=== EXTRACTED ENTRIES ===

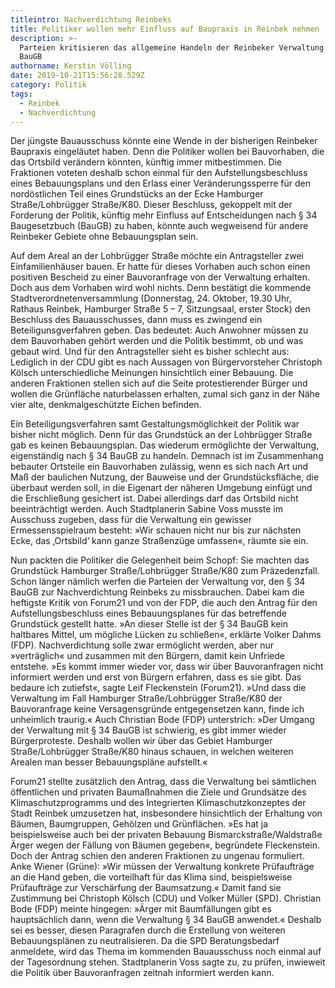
 ```yaml
---
titleintro: Nachverdichtung Reinbeks
title: Politiker wollen mehr Einfluss auf Baupraxis in Reinbek nehmen
description: >-
  Parteien kritisieren das allgemeine Handeln der Reinbeker Verwaltung nach § 34
  BauGB 
authorname: Kerstin Völling
date: 2019-10-21T15:56:28.529Z
category: Politik
tags:
  - Reinbek
  - Nachverdichtung
---
```

Der jüngste Bauausschuss könnte eine Wende in der bisherigen Reinbeker Baupraxis eingeläutet haben. Denn die Politiker wollen bei Bauvorhaben, die das Ortsbild verändern könnten, künftig immer mitbestimmen. Die Fraktionen voteten deshalb schon einmal für den Aufstellungsbeschluss eines Bebauungsplans und den Erlass einer Veränderungssperre für den nordöstlichen Teil eines Grundstücks an der Ecke Hamburger Straße/Lohbrügger Straße/K80. Dieser Beschluss, gekoppelt mit der Forderung der Politik, künftig mehr Einfluss auf Entscheidungen nach § 34 Baugesetzbuch (BauGB) zu haben, könnte auch wegweisend für andere Reinbeker Gebiete ohne Bebauungsplan sein.

Auf dem Areal an der Lohbrügger Straße möchte ein Antragsteller zwei Einfamilienhäuser bauen. Er hatte für dieses Vorhaben auch schon einen positiven Bescheid zu einer Bauvoranfrage von der Verwaltung erhalten. Doch aus dem Vorhaben wird wohl nichts. Denn bestätigt die kommende Stadtverordnetenversammlung (Donnerstag, 24. Oktober, 19.30 Uhr, Rathaus Reinbek, Hamburger Straße 5 – 7, Sitzungsaal, erster Stock) den Beschluss des Bauausschusses, dann muss es zwingend ein Beteiligunsgverfahren geben. Das bedeutet: Auch Anwohner müssen zu dem Bauvorhaben gehört werden und die Politik bestimmt, ob und was gebaut wird. Und für den Antragsteller sieht es bisher schlecht aus: Lediglich in der CDU gibt es nach Aussagen  von Bürgervorsteher Christoph Kölsch unterschiedliche Meinungen hinsichtlich einer Bebauung. Die anderen Fraktionen stellen sich auf die Seite protestierender Bürger und wollen die Grünfläche naturbelassen erhalten, zumal sich ganz in der Nähe vier alte, denkmalgeschützte Eichen befinden. 

Ein Beteiligungsverfahren samt Gestaltungsmöglichkeit der Politik war bisher nicht möglich. Denn für das Grundstück an der Lohbrügger Straße gab es keinen Bebauungsplan. Das wiederum ermöglichte der Verwaltung, eigenständig nach § 34 BauGB zu handeln. Demnach ist im Zusammenhang bebauter Ortsteile ein Bauvorhaben zulässig, wenn es sich nach Art und Maß der baulichen Nutzung, der Bauweise und der Grundstücksfläche, die überbaut werden soll, in die Eigenart der näheren Umgebung einfügt und die Erschließung gesichert ist. Dabei allerdings darf das Ortsbild nicht beeinträchtigt werden. Auch Stadtplanerin Sabine Voss musste im Ausschuss zugeben, dass für die Verwaltung ein gewisser Ermessensspielraum besteht: »Wir schauen nicht nur bis zur nächsten Ecke, das ‚Ortsbild‘ kann ganze Straßenzüge umfassen«, räumte sie ein.

Nun packten die Politiker die Gelegenheit beim Schopf: Sie machten das Grundstück Hamburger Straße/Lohbrügger Straße/K80 zum Präzedenzfall. Schon länger nämlich werfen die Parteien der Verwaltung vor, den § 34 BauGB zur Nachverdichtung Reinbeks zu missbrauchen. Dabei kam die heftigste Kritik von Forum21 und von der FDP, die auch den Antrag für den Aufstellungsbeschluss eines Bebauungsplanes für das betreffende Grundstück gestellt hatte. »An dieser Stelle ist der § 34 BauGB kein haltbares Mittel, um mögliche Lücken zu schließen«, erklärte Volker Dahms (FDP). Nachverdichtung solle zwar ermöglicht werden, aber nur »verträglich« und zusammen mit den Bürgern, damit kein Unfriede entstehe. »Es kommt immer wieder vor, dass wir über Bauvoranfragen nicht informiert werden und erst von Bürgern erfahren, dass es sie gibt. Das bedaure ich zutiefst«, sagte Leif Fleckenstein (Forum21). »Und dass die Verwaltung im Fall Hamburger Straße/Lohbrügger Straße/K80 der Bauvoranfrage keine Versagensgründe entgegensetzen kann, finde ich unheimlich traurig.« Auch Christian Bode (FDP) unterstrich: »Der Umgang  der Verwaltung mit § 34 BauGB ist schwierig, es gibt immer wieder Bürgerproteste. Deshalb wollen wir über das Gebiet Hamburger Straße/Lohbrügger Straße/K80 hinaus schauen, in welchen weiteren Arealen man besser Bebauungspläne aufstellt.« 

Forum21 stellte zusätzlich den Antrag, dass die Verwaltung bei sämtlichen öffentlichen und privaten Baumaßnahmen die Ziele und Grundsätze des Klimaschutzprogramms und des Integrierten Klimaschutzkonzeptes der Stadt Reinbek umzusetzen hat, insbesondere hinsichtlich der Erhaltung von Bäumen, Baumgruppen, Gehölzen und Grünflächen. »Es hat ja beispielsweise auch bei der privaten Bebauung Bismarckstraße/Waldstraße Ärger wegen der Fällung von Bäumen gegeben«, begründete Fleckenstein. Doch der Antrag schien den anderen Fraktionen zu ungenau formuliert. Anke Wiener (Grüne): »Wir müssen der Verwaltung konkrete Prüfaufträge an die Hand geben, die vorteilhaft für das Klima sind, beispielsweise Prüfaufträge zur Verschärfung der Baumsatzung.« Damit fand sie Zustimmung bei Christoph Kölsch (CDU) und Volker Müller (SPD). Christian  Bode (FDP) meinte hingegen: »Ärger mit Baumfällungen gibt es hauptsächlich dann, wenn die Verwaltung § 34 BauGB anwendet.« Deshalb sei es besser, diesen Paragrafen durch die Erstellung von weiteren Bebauungsplänen zu neutralisieren. Da die SPD Beratungsbedarf anmeldete, wird das Thema im kommenden Bauausschuss noch einmal auf der Tagesordnung stehen. Stadtplanerin Voss sagte zu, zu prüfen, inwieweit die Politik über Bauvoranfragen zeitnah informiert werden kann.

===

-- PROBLEM TO WORK ON --
Reproduce every line above exactly, pictures excluded.

-- ANSWER TO THE PROBLEM --
 ```yaml
---
titleintro: Nachverdichtung Reinbeks
title: Politiker wollen mehr Einfluss auf Baupraxis in Reinbek nehmen
description: >-
  Parteien kritisieren das allgemeine Handeln der Reinbeker Verwaltung nach § 34
  BauGB 
authorname: Kerstin Völling
date: 2019-10-21T15:56:28.529Z
category: Politik
tags:
  - Reinbek
  - Nachverdichtung
---
```

Der jüngste Bauausschuss könnte eine Wende in der bisherigen Reinbeker Baupraxis eingeläutet haben. Denn die Politiker wollen bei Bauvorhaben, die das Ortsbild verändern könnten, künftig immer mitbestimmen. Die Fraktionen voteten deshalb schon einmal für den Aufstellungsbeschluss eines Bebauungsplans und den Erlass einer Veränderungssperre für den nordöstlichen Teil eines Grundstücks an der Ecke Hamburger Straße/Lohbrügger Straße/K80. Dieser Beschluss, gekoppelt mit der Forderung der Politik, künftig mehr Einfluss auf Entscheidungen nach § 34 Baugesetzbuch (BauGB) zu haben, könnte auch wegweisend für andere Reinbeker Gebiete ohne Bebauungsplan sein.

Auf dem Areal an der Lohbrügger Straße möchte ein Antragsteller zwei Einfamilienhäuser bauen. Er hatte für dieses Vorhaben auch schon einen positiven Bescheid zu einer Bauvoranfrage von der Verwaltung erhalten. Doch aus dem Vorhaben wird wohl nichts. Denn bestätigt die kommende Stadtverordnetenversammlung (Donnerstag, 24. Oktober, 19.30 Uhr, Rathaus Reinbek, Hamburger Straße 5 – 7, Sitzungsaal, erster Stock) den Beschluss des Bauausschusses, dann muss es zwingend ein Beteiligunsgverfahren geben. Das bedeutet: Auch Anwohner müssen zu dem Bauvorhaben gehört werden und die Politik bestimmt, ob und was gebaut wird. Und für den Antragsteller sieht es bisher schlecht aus: Lediglich in der CDU gibt es nach Aussagen  von Bürgervorsteher Christoph Kölsch unterschiedliche Meinungen hinsichtlich einer Bebauung. Die anderen Fraktionen stellen sich auf die Seite protestierender Bürger und wollen die Grünfläche naturbelassen erhalten, zumal sich ganz in der Nähe vier alte, denkmalgeschützte Eichen befinden. 

Ein Beteiligungsverfahren samt Gestaltungsmöglichkeit der Politik war bisher nicht möglich. Denn für das Grundstück an der Lohbrügger Straße gab es keinen Bebauungsplan. Das wiederum ermöglichte der Verwaltung, eigenständig nach § 34 BauGB zu handeln. Demnach ist im Zusammenhang bebauter Ortsteile ein Bauvorhaben zulässig, wenn es sich nach Art und Maß der baulichen Nutzung, der Bauweise und der Grundstücksfläche, die überbaut werden soll, in die Eigenart der näheren Umgebung einfügt und die Erschließung gesichert ist. Dabei allerdings darf das Ortsbild nicht beeinträchtigt werden. Auch Stadtplanerin Sabine Voss musste im Ausschuss zugeben, dass für die Verwaltung ein gewisser Ermessensspielraum besteht: »Wir schauen nicht nur bis zur nächsten Ecke, das ‚Ortsbild‘ kann ganze Straßenzüge umfassen«, räumte sie ein.

Nun packten die Politiker die Gelegenheit beim Schopf: Sie machten das Grundstück Hamburger Straße/Lohbrügger Straße/K80 zum Präzedenzfall. Schon länger nämlich werfen die Parteien der Verwaltung vor, den § 34 BauGB zur Nachverdichtung Reinbeks zu missbrauchen. Dabei kam die heftigste Kritik von Forum21 und von der FDP, die auch den Antrag für den Aufstellungsbeschluss eines Bebauungsplanes für das betreffende Grundstück gestellt hatte. »An dieser Stelle ist der § 34 BauGB kein haltbares Mittel, um mögliche Lücken zu schließen«, erklärte Volker Dahms (FDP). Nachverdichtung solle zwar ermöglicht werden, aber nur »verträglich« und zusammen mit den Bürgern, damit kein Unfriede entstehe. »Es kommt immer wieder vor, dass wir über Bauvoranfragen nicht informiert werden und erst von Bürgern erfahren, dass es sie gibt. Das bedaure ich zutiefst«, sagte Leif Fleckenstein (Forum21). »Und dass die Verwaltung im Fall Hamburger Straße/Lohbrügger Straße/K80 der Bauvoranfrage keine Versagensgründe entgegensetzen kann, finde ich unheimlich traurig.« Auch Christian Bode (FDP) unterstrich: »Der Umgang  der Verwaltung mit § 34 BauGB ist schwierig, es gibt immer wieder Bürgerproteste. Deshalb wollen wir über das Gebiet Hamburger Straße/Lohbrügger Straße/K80 hinaus schauen, in welchen weiteren Arealen man besser Bebauungspläne aufstellt.« 

Forum21 stellte zusätzlich den Antrag, dass die Verwaltung bei sämtlichen öffentlichen und privaten Baumaßnahmen die Ziele und Grundsätze des Klimaschutzprogramms und des Integrierten Klimaschutzkonzeptes der Stadt Reinbek umzusetzen hat, insbesondere hinsichtlich der Erhaltung von Bäumen, Baumgruppen, Gehölzen und Grünflächen. »Es hat ja beispielsweise auch bei der privaten Bebauung Bismarckstraße/Waldstraße Ärger wegen der Fällung von Bäumen gegeben«, begründete Fleckenstein. Doch der Antrag schien den anderen Fraktionen zu ungenau formuliert. Anke Wiener (Grüne): »Wir müssen der Verwaltung konkrete Prüfaufträge an die Hand geben, die vorteilhaft für das Klima sind, beispielsweise Prüfaufträge zur Verschärfung der Baumsatzung.« Damit fand sie Zustimmung bei Christoph Kölsch (CDU) und Volker Müller (SPD). Christian  Bode (FDP) meinte hingegen: »Ärger mit Baumfällungen gibt es hauptsächlich dann, wenn die Verwaltung § 34 BauGB anwendet.« Deshalb sei es besser, diesen Paragrafen durch die Erstellung von weiteren Bebauungsplänen zu neutralisieren. Da die SPD Beratungsbedarf anmeldete, wird das Thema im kommenden Bauausschuss noch einmal auf der Tagesordnung stehen. Stadtplanerin Voss sagte zu, zu prüfen, inwieweit die Politik über Bauvoranfragen zeitnah informiert werden kann.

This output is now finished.